There’s the shiny new Edge Body Boot Camp building on Frederica. The YMCA has a boot camp too. Then there’s another boot camp at Atlantis Health Club. None of which have anything to do with the military. So what’s the deal with all these “boot camps” around town?
“When we say boot camp,” says YMCA boot camp instructor Josh Booker, “you can expect to work hard, sweat a lot, do some long duration exercises, and maybe run a certain distance. It’s a little more intense.” Boot camps at the Y either run 18 sessions or 12 sessions. “We start with body stats and fitness level tests in the beginning and then do them again on the last day so campers can see their progress,” Booker explained.
There are lots of reasons why people join fitness boot camps. Some people join to lose weight, inspired by TV shows like The Biggest Loser and Extreme Weight Loss. Others join to maintain body weight after a significant loss. Some just want to “up their game” so to speak and take their workouts to another level. Some boot campers prefer a group dynamic rather than one-on-one instruction with a personal trainer.
Booker applies his own military background as he leads boot camps at the Y. “I went through real boot camp with the Kentucky National Guard myself,” says Booker. “I’ve always had a knack for training soldiers and it seems to come naturally to me.” Already a fitness instructor and personal trainer, Josh was hired to lead some of the evening boot camp sessions at the Y and now is the primary boot camp instructor at the Y.
Dustin Edge, founder of Edge Body Boot Camp, found a similar way into boot camp instruction. “I worked at health clubs and fitness centers and starting noticing that 90% of members don’t go consistently or stopped going altogether. I started thinking ‘Why don’t we see our members?’” Things came together for Edge when he attended a conference that introduced the boot camp strategy. He heard two things that really made him believe in the concept: #1) boot camps are cheaper than traditional memberships, and #2) the support of group accountability. With that, the idea for Edge Body Boot Camp was born.
“We started a camp in Louisville, and I also wanted to start one in Owensboro since I’m from here,” Dustin explained. Most of Edge Body’s early growth came from offering free boot camps in parks and charity events like the “Love for Lydia” (Haycraft) boot camp and the benefit boot camp for Robbie Boarman. Dustin remembers the early days of 10-15 campers who were mostly his personal friends and family. But eventually the Edge Body family grew until it found a temporary home at Atlantis Health Club. Today, Edge Body has a newly renovated facility on Frederica Street and about 150 regular campers.

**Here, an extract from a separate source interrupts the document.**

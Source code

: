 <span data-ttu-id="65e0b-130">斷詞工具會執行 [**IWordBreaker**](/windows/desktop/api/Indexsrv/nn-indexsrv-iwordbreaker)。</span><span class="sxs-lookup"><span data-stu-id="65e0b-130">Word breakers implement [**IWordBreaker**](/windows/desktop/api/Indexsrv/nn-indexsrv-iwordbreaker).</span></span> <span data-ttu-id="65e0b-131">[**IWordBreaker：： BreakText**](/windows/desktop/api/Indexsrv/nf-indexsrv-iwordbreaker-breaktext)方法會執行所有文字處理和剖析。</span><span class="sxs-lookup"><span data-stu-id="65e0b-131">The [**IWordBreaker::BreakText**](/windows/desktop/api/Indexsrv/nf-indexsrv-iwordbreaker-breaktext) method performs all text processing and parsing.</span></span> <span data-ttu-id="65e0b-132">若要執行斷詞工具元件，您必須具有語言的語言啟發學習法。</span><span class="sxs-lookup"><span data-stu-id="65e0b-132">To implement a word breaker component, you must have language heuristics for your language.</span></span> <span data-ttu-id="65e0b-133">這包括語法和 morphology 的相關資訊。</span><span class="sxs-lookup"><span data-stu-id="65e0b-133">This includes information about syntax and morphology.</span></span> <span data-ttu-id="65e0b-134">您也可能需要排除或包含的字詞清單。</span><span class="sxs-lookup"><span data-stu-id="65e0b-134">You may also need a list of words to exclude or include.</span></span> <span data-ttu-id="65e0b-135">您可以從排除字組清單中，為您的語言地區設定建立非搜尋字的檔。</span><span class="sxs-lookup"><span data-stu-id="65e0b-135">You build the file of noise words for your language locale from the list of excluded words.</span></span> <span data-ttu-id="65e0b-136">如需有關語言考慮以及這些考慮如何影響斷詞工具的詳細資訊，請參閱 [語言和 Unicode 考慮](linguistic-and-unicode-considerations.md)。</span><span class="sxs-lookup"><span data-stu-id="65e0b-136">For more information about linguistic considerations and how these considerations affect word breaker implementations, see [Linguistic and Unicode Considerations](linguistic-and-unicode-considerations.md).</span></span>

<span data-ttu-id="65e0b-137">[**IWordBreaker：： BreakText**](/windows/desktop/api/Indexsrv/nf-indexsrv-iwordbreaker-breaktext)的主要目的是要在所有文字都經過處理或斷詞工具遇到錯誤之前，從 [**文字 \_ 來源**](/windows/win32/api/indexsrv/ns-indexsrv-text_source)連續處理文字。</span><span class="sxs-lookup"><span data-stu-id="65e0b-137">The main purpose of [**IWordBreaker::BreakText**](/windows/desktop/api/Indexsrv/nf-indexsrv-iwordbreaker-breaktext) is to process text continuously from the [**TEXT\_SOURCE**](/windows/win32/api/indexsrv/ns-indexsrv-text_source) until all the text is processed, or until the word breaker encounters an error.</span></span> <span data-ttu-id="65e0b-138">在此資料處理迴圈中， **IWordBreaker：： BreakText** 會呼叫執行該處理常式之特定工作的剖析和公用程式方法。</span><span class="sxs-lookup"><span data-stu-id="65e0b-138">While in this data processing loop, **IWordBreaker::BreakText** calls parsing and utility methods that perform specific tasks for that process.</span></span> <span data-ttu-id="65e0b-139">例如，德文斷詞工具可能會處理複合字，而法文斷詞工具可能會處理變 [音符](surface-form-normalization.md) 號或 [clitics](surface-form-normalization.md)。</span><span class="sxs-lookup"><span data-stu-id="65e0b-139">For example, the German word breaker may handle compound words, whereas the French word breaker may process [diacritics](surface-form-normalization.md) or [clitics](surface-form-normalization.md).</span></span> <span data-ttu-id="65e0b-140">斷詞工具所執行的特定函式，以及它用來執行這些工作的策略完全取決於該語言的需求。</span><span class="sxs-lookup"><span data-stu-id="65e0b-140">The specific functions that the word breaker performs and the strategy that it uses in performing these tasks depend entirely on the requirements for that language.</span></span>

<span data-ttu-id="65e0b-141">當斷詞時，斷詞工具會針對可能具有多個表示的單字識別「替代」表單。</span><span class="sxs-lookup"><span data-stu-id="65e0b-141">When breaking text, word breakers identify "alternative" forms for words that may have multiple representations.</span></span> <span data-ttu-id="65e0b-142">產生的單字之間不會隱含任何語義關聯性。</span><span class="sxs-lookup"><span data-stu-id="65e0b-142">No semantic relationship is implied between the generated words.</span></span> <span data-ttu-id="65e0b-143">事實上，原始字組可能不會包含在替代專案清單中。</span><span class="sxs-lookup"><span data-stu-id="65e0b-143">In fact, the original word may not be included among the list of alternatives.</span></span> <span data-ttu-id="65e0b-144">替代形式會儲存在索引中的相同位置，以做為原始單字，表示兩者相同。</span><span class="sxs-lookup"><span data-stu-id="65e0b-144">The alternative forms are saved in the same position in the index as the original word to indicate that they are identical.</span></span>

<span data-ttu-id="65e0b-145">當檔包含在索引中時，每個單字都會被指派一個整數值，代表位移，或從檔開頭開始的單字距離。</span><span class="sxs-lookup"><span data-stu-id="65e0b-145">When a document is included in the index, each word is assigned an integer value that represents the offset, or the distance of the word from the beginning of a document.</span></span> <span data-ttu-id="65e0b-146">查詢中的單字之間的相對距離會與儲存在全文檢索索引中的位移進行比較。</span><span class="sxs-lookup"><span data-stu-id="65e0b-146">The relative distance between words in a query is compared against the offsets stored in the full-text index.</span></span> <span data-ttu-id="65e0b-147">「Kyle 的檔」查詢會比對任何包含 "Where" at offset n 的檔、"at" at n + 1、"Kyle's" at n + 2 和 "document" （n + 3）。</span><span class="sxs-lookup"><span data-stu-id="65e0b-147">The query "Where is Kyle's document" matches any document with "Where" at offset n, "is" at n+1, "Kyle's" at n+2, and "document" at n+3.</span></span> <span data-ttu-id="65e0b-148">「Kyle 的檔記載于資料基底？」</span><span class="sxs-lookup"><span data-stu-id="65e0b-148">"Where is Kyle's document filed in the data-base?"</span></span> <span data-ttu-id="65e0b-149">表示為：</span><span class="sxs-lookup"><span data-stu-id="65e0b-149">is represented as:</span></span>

Sarah Hayden leads a smaller, more intimate boot camp based out of Atlantis Health Club. “We have a group of six, and four of them come from Jagoe Homes right down the road during their lunch break,” Hayden said. She also worked with the Brescia University softball team this summer. Like Dustin and Josh, Sarah started out as a fitness instructor and personal trainer, but she began leading boot camps when she moved back to Owensboro from eastern Kentucky. Sarah likes to put a personal touch to her sessions and adapt certain things to the group.
“I love it. It’s very motivating to see the changes in people,” she said.
Josh Booker tries to be attentive to his groups as well. “My goal is for everyone in the group to feel like I’m their own personal trainer,” Booker said. “I’ve found that people work harder when you get to know them and they feel like they know you.”
All three instructors I talked to agree that the popularity of fitness reality TV shows have had a tremendous effect on how Americans view fitness and nutrition over the past several years. “I hear a lot of comments at our workouts,” said Josh Booker. “People will make comparisons with some things we do and say ‘I saw this on Biggest Loser’ or whatever. I take it as a compliment if they mention Jillian or Bob and compare what we do here to what they see on the shows.”
Said Dustin Edge, “Those types of TV shows, and even shows like Dr. Oz, are almost like free advertising for us because they get people motivated about health and fitness. I think they show people what you really can do when you put your mind to it.” Edge’s only concern about the shows is that they can give viewers a bit of an unrealistic expectation. “You have to realize that the people on those shows work out eight hours a day and they have nutritionists, doctors, and chefs on staff. Where most people, if they’re really serious, might work out two hours a day. So they’re basically getting in a day what our people are doing in a week.”
After talking to these three instructors, I think what appeals to most boot campers is the mix of both the personal attention and the group dynamics they find at boot camp. Apparently there’s something to this; the three boot camp instructors I interviewed are all seeing growth and sensing more interest all the time. The boot camp phenomenon is alive and well in Owensboro and getting healthier by the day.
Maybe it’s time for the rest of us to “weigh in” too.